The effect of different factors, such as text size, RAM, and IDE, can be determined on string matching algorithms by designing a factorial model based on factorial design. The trend has already started with a new algorithm for DNS sequence matching by using an MPI technique. Another future direction is to implement string-matches algorithms in GPUs and FPGAs.

Arabic is the second most spoken language in the world after English. In Arabic, connected and unconnected words exist, which take considerable bytes and processing time. Development of multilingual exact matching algorithms with suitable encoding techniques is a promising and interesting future work. Analysis of memory requirements of existing string matching algorithms on heap during runtime is an interesting topic.
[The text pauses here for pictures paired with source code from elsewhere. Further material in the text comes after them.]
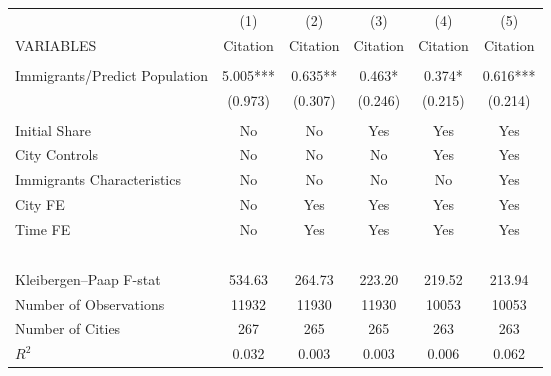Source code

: \begin{tabular}{lccccc} \hline
 & (1) & (2) & (3) & (4) & (5) \\
VARIABLES & Citation & Citation & Citation & Citation & Citation \\ \hline
 &  &  &  &  &  \\
Immigrants/Predict Population & 5.005*** & 0.635** & 0.463* & 0.374* & 0.616*** \\
 & (0.973) & (0.307) & (0.246) & (0.215) & (0.214) \\
 &  &  &  &  &  \\
Initial Share & No & No & Yes & Yes & Yes \\
City Controls & No & No & No & Yes & Yes \\
Immigrants Characteristics & No & No & No & No & Yes \\
City FE & No & Yes & Yes & Yes & Yes \\
Time FE & No & Yes & Yes & Yes & Yes \\
~ & ~ & ~ & ~ & ~ & ~ \\
Kleibergen–Paap F-stat & 534.63 & 264.73 & 223.20 & 219.52 & 213.94 \\
Number of Observations & 11932 & 11930 & 11930 & 10053 & 10053 \\
Number of Cities & 267 & 265 & 265 & 263 & 263 \\
 $ R^2$ & 0.032 & 0.003 & 0.003 & 0.006 & 0.062 \\ \hline
\end{tabular}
7 Conclusion and future work

In this paper, we presented two fast pattern matching algorithms which are EFLPM and EPAPM. The EFLPM and EPAPM algorithms are introduced in this study. The FLPM approach is a character-based pattern matching method, similar to previous studies, but the EPAPM method is a word processing method. The proposed algorithms outperform other simulated algorithms in terms of time cost, according to the outcomes of this study's experiments. Therefore, we noted that the accelerated time increased by 54% for EFLPM and 39% for the EPAPM algorithm. So, the proposed algorithms are quite applicable for pattern matching in biological sequences. This improvement is mostly due to the reduction in the number of detected windows and the consolidation of the pre-processing and matching steps into a single step. The presentation of a parallel version of current procedures, as well as the use of deep learning techniques in this field, will be the focus of future research. Furthermore, while this study focuses on algorithms that allow for exact pattern matching, future studies could focus on methods that allow for approximate pattern matching.